More than eight decades after it was installed, a memorial to the three 19th-century sibling novelists in London’s Westminster Abbey was amended Thursday to restore the diaereses – the two dots over the e in their surname.

The dots — which indicate that the name is pronounced “brontay” rather than “bront” — were omitted when the stone tablet commemorating Charlotte, Emily and Anne was erected in the abbey’s Poets’ Corner in October 1939, just after the outbreak of World War II.

They were restored after Brontë historian Sharon Wright, editor of the Brontë Society Gazette, raised the issue with Dean of Westminster David Hoyle. The abbey asked its stonemason to tap in the dots and its conservator to paint them.
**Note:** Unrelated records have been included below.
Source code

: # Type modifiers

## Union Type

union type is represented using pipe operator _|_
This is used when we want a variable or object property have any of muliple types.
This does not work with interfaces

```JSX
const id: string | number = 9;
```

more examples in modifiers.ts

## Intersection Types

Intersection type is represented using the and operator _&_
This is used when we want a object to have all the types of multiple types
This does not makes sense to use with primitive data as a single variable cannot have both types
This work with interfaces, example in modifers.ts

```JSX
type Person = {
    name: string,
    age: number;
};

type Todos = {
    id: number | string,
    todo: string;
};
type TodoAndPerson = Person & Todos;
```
“There’s no paper record for anyone complaining about this or mentioning this, so I just wanted to put it right, really,” Wright said. “These three Yorkshire women deserve their place here, but they also deserve to have their name spelled correctly.”

It’s believed the writers’ Irish father Patrick changed the spelling of his surname from Brunty or Prunty when he went to university in England.

Raised on the wild Yorkshire moors, all three sisters died before they were 40, leaving enduring novels including Charlotte’s “Jane Eyre,” Emily’s “Wuthering Heights” and Anne’s “The Tenant of Wildfell Hall.”

Rebecca Yorke, director of the Brontë Society, welcomed the restoration.

“As the Brontës and their work are loved and respected all over the world, it’s entirely appropriate that their name is spelled correctly on their memorial,” she said.